Re: Finding hardlinks

Jan Harkes <jaharkes@xxxxxxxxxx> · Fri, 22 Dec 2006 00:05:50 -0500

On Fri, Dec 22, 2006 at 12:49:42AM +0100, Mikulas Patocka wrote:
> On Thu, 21 Dec 2006, Jan Harkes wrote:
> >On Wed, Dec 20, 2006 at 12:44:42PM +0100, Miklos Szeredi wrote:
> >>The stat64.st_ino field is 64bit, so AFAICS you'd only need to extend
> >>the kstat.ino field to 64bit and fix those filesystems to fill in
> >>kstat correctly.
> >
> >Coda actually uses 128-bit file identifiers internally, so 64-bits
> >really doesn't cut it.
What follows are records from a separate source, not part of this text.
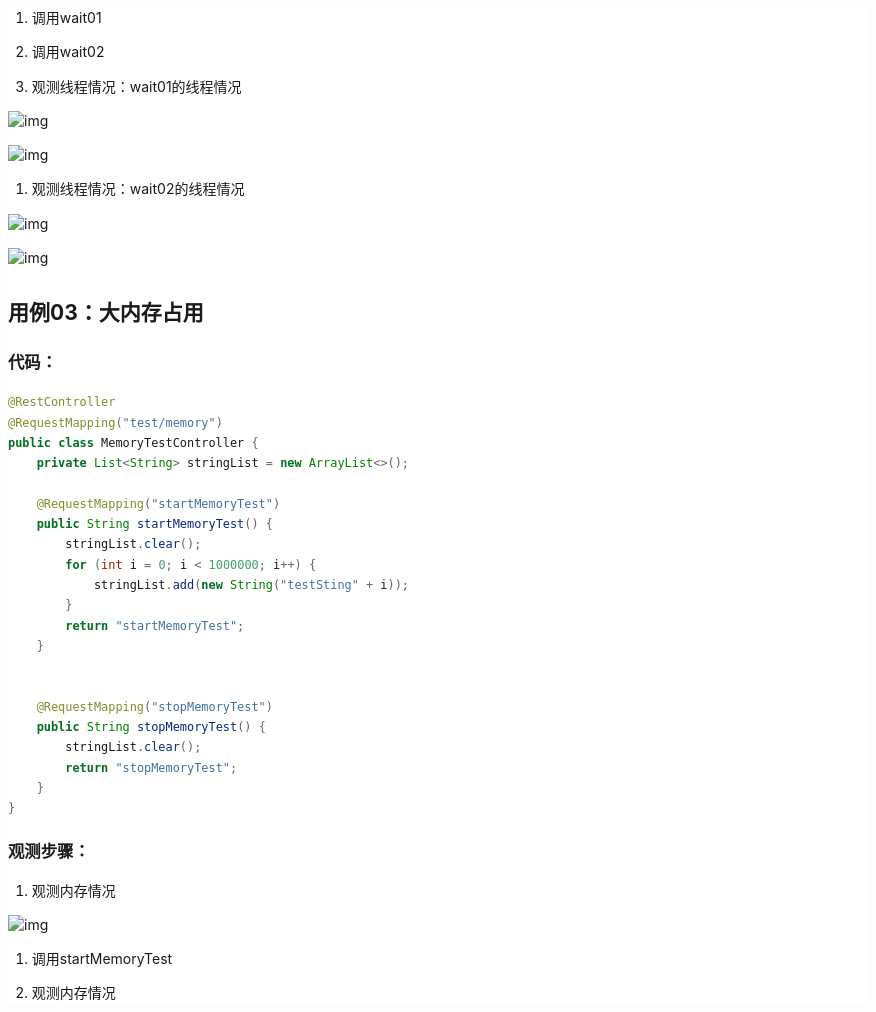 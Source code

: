 1. 调用wait01

1. 调用wait02

1. 观测线程情况：wait01的线程情况

![img](https://xiaopeng.feishu.cn/space/api/box/stream/download/asynccode/?code=YTM0MzQ3ZDQyMjg2M2VkZTBmODEwODFiZDQ3MjM2YjFfekt6U2s3djZ0b3BVSjRRbWZTTnlwZm1wc3dxdTFNMXdfVG9rZW46Ym94Y25MczFRdjY3UWxJRlQ0OGI1bVE3ZXVkXzE2NzAxNDMxNTU6MTY3MDE0Njc1NV9WNA)

![img](https://xiaopeng.feishu.cn/space/api/box/stream/download/asynccode/?code=ZGJiMWQ4ZWM5Zjc4MmM2YjcxZGZmZDgzZmJlYWE1YjRfeERlZHJkQVAwWDFlUnlMb05DNWtTZ0dkV1NvWVF2cjdfVG9rZW46Ym94Y253YklGMm5aRjBaMnEycmRTRHZxOXlmXzE2NzAxNDMxNTU6MTY3MDE0Njc1NV9WNA)

1. 观测线程情况：wait02的线程情况

![img](https://xiaopeng.feishu.cn/space/api/box/stream/download/asynccode/?code=NzMwMjg1YzM0ODJkN2VmZTNiNzhiMThkMjNmM2Q2NTVfQ0VaMGxZMU5oMGlQSmZ5clVZR3k5NzdINENzajRDUXpfVG9rZW46Ym94Y25IU01XTUx4OE1qbXFzSVRlOVBYa0xjXzE2NzAxNDMxNTU6MTY3MDE0Njc1NV9WNA)

![img](https://xiaopeng.feishu.cn/space/api/box/stream/download/asynccode/?code=OWFmNjBjNWIzM2I0Mjc3ZGFjYTFiODkzMTQyNjg4ZWFfUGRnbVdydXZuZU9HSGdsM2hjcWFudjJzOU01ZnlMWFNfVG9rZW46Ym94Y25SaUJZSjRuRGF3TUpQeFp5YklKZEVlXzE2NzAxNDMxNTU6MTY3MDE0Njc1NV9WNA)

## 用例03：大内存占用

### 代码：

```Java
@RestController
@RequestMapping("test/memory")
public class MemoryTestController {
    private List<String> stringList = new ArrayList<>();

    @RequestMapping("startMemoryTest")
    public String startMemoryTest() {
        stringList.clear();
        for (int i = 0; i < 1000000; i++) {
            stringList.add(new String("testSting" + i));
        }
        return "startMemoryTest";
    }


    @RequestMapping("stopMemoryTest")
    public String stopMemoryTest() {
        stringList.clear();
        return "stopMemoryTest";
    }
}
```

### 观测步骤：

1. 观测内存情况

![img](https://xiaopeng.feishu.cn/space/api/box/stream/download/asynccode/?code=OWI4OTg1Y2YwN2E1ZTY3ZjAyNmMzOTgyOWJhNmE1NjVfbnBhS3Y3dTVpcGE0bGlxdXQ2dzZVQnpmRGJudUNFMkVfVG9rZW46Ym94Y25Sc2tHZGdYdzFNZlR4a1ZxZFhac2RlXzE2NzAxNDMxNTU6MTY3MDE0Njc1NV9WNA)

1. 调用startMemoryTest

1. 观测内存情况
Since the 128-bit space is used pretty sparsely
> 
> The problem is that if inode number collision happens occasionally, you 
> get data corruption with cp -a command --- it will just copy one file and 
> hardlink the other.

Our 128-bit space is fairly sparse and there is some regularity so we
optimized the hash to minimize the chance on collisions. This is also
useful for iget5_locked, each 32-bit ino_t is effectively a hash bucket
in our case and avoiding collisions makes the lookup in the inode cache
more efficient.

Another part is that only few applications actually care about hardlinks
(cp -a, rsync, tar/afio). All of these already could miss some files or
create false hardlinks when files in the tree are renamed during the
copy. We also have a special atomic volume snapshot function that is
used to create a backup, which backs up additional attributes that are
not visible through the standard POSIX/vfs api (directory acls,
creator/owner information, version-vector information for conflict
detection and resolution)

I've also found that most applications that care about hardlinks already
have a check whether the link count is greater than one and the object
is not a directory. This is probably done more for efficiency, it would
be a waste of memory to track every object as a possible hardlink.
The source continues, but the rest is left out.